## PROBLEM DESCRIPTION:
Where does the word "facts" occur in the data below? Copy each line that holds it.

Extracted records:
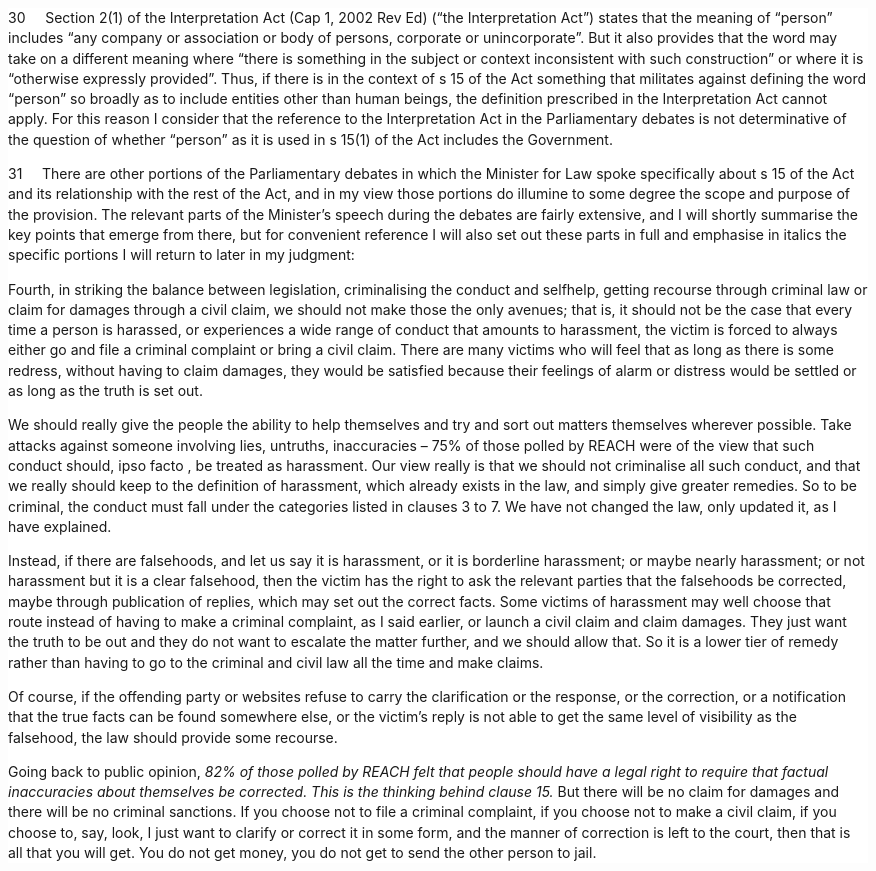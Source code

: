 30     Section 2(1) of the Interpretation Act (Cap 1, 2002 Rev Ed) (“the Interpretation Act”) states that the meaning of “person” includes “any company or association or body of persons, corporate or unincorporate”. But it also provides that the word may take on a different meaning where “there is something in the subject or context inconsistent with such construction” or where it is “otherwise expressly provided”. Thus, if there is in the context of s 15 of the Act something that militates against defining the word “person” so broadly as to include entities other than human beings, the definition prescribed in the Interpretation Act cannot apply. For this reason I consider that the reference to the Interpretation Act in the Parliamentary debates is not determinative of the question of whether “person” as it is used in s 15(1) of the Act includes the Government. 

31     There are other portions of the Parliamentary debates in which the Minister for Law spoke specifically about s 15 of the Act and its relationship with the rest of the Act, and in my view those portions do illumine to some degree the scope and purpose of the provision. The relevant parts of the Minister’s speech during the debates are fairly extensive, and I will shortly summarise the key points that emerge from there, but for convenient reference I will also set out these parts in full and emphasise in italics the specific portions I will return to later in my judgment: 

 Fourth, in striking the balance between legislation, criminalising the conduct and selfhelp, getting recourse through criminal law or claim for damages through a civil claim, we should not make those the only avenues; that is, it should not be the case that every time a person is harassed, or experiences a wide range of conduct that amounts to harassment, the victim is forced to always either go and file a criminal complaint or bring a civil claim. There are many victims who will feel that as long as there is some redress, without having to claim damages, they would be satisfied because their feelings of alarm or distress would be settled or as long as the truth is set out. 

 We should really give the people the ability to help themselves and try and sort out matters themselves wherever possible. Take attacks against someone involving lies, untruths, inaccuracies – 75% of those polled by REACH were of the view that such conduct should, ipso facto , be treated as harassment. Our view really is that we should not criminalise all such conduct, and that we really should keep to the definition of harassment, which already exists in the law, and simply give greater remedies. So to be criminal, the conduct must fall under the categories listed in clauses 3 to 7. We have not changed the law, only updated it, as I have explained. 

 Instead, if there are falsehoods, and let us say it is harassment, or it is borderline harassment; or maybe nearly harassment; or not harassment but it is a clear falsehood, then the victim has the right to ask the relevant parties that the falsehoods be corrected, maybe through publication of replies, which may set out the correct facts. Some victims of harassment may well choose that route instead of having to make a criminal complaint, as I said earlier, or launch a civil claim and claim damages. They just want the truth to be out and they do not want to escalate the matter further, and we should allow that. So it is a lower tier of remedy rather than having to go to the criminal and civil law all the time and make claims. 


Of course, if the offending party or websites refuse to carry the clarification or the response, or the correction, or a notification that the true facts can be found somewhere else, or the victim’s reply is not able to get the same level of visibility as the falsehood, the law should provide some recourse. 

Going back to public opinion, _82% of those polled by REACH felt that people should have a legal right to require that factual inaccuracies about themselves be corrected. This is the thinking behind clause 15._ But there will be no claim for damages and there will be no criminal sanctions. If you choose not to file a criminal complaint, if you choose not to make a civil claim, if you choose to, say, look, I just want to clarify or correct it in some form, and the manner of correction is left to the court, then that is all that you will get. You do not get money, you do not get to send the other person to jail.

## COMPLETED EXERCISE:
 Instead, if there are falsehoods, and let us say it is harassment, or it is borderline harassment; or maybe nearly harassment; or not harassment but it is a clear falsehood, then the victim has the right to ask the relevant parties that the falsehoods be corrected, maybe through publication of replies, which may set out the correct facts. Some victims of harassment may well choose that route instead of having to make a criminal complaint, as I said earlier, or launch a civil claim and claim damages. They just want the truth to be out and they do not want to escalate the matter further, and we should allow that. So it is a lower tier of remedy rather than having to go to the criminal and civil law all the time and make claims. 
Of course, if the offending party or websites refuse to carry the clarification or the response, or the correction, or a notification that the true facts can be found somewhere else, or the victim’s reply is not able to get the same level of visibility as the falsehood, the law should provide some recourse. 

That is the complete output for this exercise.